S’il aime l’humidité, les pluies trop abondantes peuvent entraîner des noyades dans les flaques d’eau. L’escargot est de surcroît un mets goûté par de nombreux prédateurs : des oiseaux de toute sorte, dont on peut se prémunir grâce à des filets, aux rongeurs en tout genre. Pour lutter contre les rats, ces éternels opportunistes, Frédéric a choisi de mettre à découvert les environs de ses parcs en y faisant brouter des moutons. Ainsi les rats deviennent eux-mêmes des proies plus aisées pour leurs prédateurs. Ce n’est qu’un exemple de ces solutions naturelles que Frédéric Marcouyoux affectionne.

A la recherche d’un équilibre naturel.

D’autres animaux facilitent le travail de l’éleveur : des lapins sont introduits dans les parcs au moment de la récolte des escargots, à l’automne, pour manger le couvert végétal semé par l'éleveur pour nourrir ses gastéropodes. Cela permettra de débusquer plus facilement le produit de mois d’élevage. Les escargots absents, les moutons, aidés par la volaille, viendront terminer le travail et faire place nette pendant l’hiver.

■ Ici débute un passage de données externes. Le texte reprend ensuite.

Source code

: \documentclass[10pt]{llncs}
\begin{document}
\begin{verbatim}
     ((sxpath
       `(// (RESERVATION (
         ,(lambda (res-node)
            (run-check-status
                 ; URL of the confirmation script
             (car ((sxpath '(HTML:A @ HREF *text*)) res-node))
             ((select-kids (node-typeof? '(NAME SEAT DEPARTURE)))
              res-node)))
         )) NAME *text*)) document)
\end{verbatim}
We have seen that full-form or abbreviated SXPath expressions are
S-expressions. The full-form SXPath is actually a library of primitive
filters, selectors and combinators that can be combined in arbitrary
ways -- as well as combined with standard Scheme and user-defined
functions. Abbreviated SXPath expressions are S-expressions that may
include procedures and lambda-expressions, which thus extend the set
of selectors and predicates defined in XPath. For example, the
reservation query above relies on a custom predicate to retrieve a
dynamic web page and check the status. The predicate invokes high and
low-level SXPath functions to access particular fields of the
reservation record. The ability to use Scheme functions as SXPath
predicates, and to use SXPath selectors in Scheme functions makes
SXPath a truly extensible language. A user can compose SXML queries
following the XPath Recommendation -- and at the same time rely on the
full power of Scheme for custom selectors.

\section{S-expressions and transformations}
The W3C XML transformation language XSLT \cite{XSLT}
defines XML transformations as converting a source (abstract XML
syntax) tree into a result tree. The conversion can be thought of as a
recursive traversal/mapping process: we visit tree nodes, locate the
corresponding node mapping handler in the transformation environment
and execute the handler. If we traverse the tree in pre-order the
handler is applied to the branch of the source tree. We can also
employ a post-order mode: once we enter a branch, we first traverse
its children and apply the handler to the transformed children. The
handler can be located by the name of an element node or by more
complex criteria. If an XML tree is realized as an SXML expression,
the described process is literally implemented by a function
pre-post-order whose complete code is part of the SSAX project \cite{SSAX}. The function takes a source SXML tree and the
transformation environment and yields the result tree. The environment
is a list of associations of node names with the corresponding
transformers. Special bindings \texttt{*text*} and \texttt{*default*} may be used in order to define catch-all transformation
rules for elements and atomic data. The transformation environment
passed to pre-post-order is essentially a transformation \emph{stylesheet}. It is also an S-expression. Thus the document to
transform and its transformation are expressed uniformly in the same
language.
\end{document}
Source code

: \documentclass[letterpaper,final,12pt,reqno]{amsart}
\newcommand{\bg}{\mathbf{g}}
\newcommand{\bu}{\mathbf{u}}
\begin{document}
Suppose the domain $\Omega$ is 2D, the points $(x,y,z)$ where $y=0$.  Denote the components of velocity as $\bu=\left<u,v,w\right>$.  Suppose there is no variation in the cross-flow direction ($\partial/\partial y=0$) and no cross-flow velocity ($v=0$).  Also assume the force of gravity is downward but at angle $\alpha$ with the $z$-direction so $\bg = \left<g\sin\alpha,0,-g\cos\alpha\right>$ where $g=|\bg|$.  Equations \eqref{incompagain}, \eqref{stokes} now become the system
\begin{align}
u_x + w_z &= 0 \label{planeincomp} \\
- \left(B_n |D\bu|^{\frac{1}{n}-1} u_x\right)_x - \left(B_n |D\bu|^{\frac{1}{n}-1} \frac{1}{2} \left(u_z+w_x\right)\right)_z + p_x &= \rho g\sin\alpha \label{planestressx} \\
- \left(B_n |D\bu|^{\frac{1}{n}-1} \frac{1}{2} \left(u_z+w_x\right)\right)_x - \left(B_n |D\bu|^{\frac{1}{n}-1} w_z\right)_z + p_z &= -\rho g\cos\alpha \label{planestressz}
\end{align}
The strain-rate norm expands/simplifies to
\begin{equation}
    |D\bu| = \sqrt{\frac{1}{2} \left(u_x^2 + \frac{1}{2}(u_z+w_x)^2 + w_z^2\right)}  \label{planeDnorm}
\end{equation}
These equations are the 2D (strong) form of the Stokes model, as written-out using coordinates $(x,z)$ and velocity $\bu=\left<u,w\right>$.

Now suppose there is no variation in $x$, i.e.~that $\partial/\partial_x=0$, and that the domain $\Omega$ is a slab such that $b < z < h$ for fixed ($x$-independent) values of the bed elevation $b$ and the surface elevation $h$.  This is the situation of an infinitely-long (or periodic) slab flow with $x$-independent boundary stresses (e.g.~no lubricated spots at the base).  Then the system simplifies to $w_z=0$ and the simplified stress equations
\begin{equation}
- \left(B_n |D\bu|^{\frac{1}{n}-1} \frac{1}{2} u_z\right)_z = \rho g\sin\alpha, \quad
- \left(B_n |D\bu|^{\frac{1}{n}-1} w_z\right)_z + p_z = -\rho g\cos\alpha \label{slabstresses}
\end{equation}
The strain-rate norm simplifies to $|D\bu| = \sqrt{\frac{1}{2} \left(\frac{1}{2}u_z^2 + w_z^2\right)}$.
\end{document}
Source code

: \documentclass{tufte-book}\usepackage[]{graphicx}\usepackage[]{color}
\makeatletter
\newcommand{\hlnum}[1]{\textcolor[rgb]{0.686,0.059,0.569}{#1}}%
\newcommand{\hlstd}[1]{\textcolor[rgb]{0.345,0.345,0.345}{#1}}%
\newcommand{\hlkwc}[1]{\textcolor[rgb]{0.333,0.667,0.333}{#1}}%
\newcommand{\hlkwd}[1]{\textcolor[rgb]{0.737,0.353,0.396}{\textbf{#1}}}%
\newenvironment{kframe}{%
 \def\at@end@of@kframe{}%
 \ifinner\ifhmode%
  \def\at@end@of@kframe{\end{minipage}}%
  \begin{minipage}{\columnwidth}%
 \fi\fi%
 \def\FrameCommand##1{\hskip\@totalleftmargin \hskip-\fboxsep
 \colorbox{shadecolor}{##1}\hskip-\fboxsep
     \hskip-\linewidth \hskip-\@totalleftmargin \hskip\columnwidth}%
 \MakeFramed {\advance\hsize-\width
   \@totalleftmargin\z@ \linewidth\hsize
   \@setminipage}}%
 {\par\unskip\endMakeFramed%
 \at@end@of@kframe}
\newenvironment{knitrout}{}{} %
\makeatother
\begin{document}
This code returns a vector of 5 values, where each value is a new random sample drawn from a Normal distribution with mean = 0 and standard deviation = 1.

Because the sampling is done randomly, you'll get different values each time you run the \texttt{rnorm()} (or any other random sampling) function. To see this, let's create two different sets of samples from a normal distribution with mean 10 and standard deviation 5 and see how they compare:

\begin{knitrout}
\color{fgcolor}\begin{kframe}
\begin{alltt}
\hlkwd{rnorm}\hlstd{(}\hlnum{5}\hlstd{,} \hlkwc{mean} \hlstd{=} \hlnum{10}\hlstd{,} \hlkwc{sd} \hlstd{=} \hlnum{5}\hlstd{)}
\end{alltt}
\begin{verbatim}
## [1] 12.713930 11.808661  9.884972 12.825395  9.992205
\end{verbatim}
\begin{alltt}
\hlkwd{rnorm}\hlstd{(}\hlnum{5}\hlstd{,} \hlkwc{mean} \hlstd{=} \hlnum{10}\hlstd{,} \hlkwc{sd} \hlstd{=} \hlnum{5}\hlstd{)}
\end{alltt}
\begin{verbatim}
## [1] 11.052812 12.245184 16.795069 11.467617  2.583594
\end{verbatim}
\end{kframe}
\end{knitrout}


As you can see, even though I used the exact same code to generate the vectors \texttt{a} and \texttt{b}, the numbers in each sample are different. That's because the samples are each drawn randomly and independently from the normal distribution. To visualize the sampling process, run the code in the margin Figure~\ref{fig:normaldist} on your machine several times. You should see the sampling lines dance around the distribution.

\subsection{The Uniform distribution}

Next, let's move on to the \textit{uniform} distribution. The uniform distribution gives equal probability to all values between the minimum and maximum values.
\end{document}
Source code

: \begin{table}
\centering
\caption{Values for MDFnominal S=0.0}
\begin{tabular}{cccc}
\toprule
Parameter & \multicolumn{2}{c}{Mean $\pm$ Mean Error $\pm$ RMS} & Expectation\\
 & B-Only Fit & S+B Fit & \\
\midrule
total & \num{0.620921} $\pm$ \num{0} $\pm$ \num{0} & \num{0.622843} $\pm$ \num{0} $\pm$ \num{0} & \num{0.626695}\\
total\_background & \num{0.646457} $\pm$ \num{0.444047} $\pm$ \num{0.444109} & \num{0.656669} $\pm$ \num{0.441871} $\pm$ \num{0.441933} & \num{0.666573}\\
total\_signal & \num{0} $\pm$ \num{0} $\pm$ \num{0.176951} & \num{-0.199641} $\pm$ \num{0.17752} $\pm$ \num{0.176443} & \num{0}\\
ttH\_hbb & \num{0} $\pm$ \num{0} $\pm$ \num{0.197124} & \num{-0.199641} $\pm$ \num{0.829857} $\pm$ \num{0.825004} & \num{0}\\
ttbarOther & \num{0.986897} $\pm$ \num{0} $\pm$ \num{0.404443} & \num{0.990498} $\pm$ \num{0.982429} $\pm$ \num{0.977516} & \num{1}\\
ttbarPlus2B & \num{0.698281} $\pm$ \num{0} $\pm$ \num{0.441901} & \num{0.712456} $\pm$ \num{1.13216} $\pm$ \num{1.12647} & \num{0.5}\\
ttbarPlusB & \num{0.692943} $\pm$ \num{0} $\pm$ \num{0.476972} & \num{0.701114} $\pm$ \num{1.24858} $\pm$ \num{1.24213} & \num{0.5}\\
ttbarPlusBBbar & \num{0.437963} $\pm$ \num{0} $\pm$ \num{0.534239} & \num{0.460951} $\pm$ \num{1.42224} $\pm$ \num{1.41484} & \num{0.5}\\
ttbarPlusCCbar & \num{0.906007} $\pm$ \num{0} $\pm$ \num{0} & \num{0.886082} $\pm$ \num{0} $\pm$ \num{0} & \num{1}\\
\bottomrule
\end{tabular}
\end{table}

Frédéric Marcouyoux met en place dans ses parcs une rotation avec la culture de la fraise qui profite ainsi d’un sol enrichi par les déjections des escargots. Aucun autre engrais ou traitement divers ne sera fourni à ces plants de variétés rustiques et goûteuses.

Ce type d’interaction est toujours recherché par notre éleveur : c’est aussi pour protéger ses parcs et abriter ses habitants du soleil et du vent, qu’il plante des arbres fruitiers dont il utilise la production, comme ses fraises, pour confectionner de délicieux sorbets.

Cette activité, mise en place en profitant d’un équipement de surgélation déjà utilisé avec les escargots, se révèle parfaitement complémentaire à sa production principale. Alors que les escargots grossissent tranquillement pendant l’été, notre éleveur et son épouse Virginie peuvent mener à bien une production de sorbets que l’on s’arrache sur les marchés.

Fréderic Marcouyoux aime tant jouer au « chef d’orchestre » avec la nature qu’il a aussi déposé des ruches non loin de ses arbres fruitiers pour en faciliter la pollinisation ! Et l’on profitera du miel obtenu pour sucrer les sorbets… « La nature est bien faite » !

La valorisation du produit escargot : une série d’étapes réalisées manuellement.

Les fêtes de fin d’année dopent la consommation des escargots que notre éleveur propose avec divers accommodements. Mais avant de passer en cuisine, l’escargot aura fait l’objet d’une préparation longue et minutieuse. En premier lieu la récolte : elle se fait entièrement à la main, et si notre éleveur installe des allées de bâches noires (qui en absorbant la chaleur repoussent les mollusques) afin de mieux circuler dans ses parcs, un faux pas est toujours possible… Il en ramasse plus de 400 000 par an, principalement aux mois de septembre et octobre.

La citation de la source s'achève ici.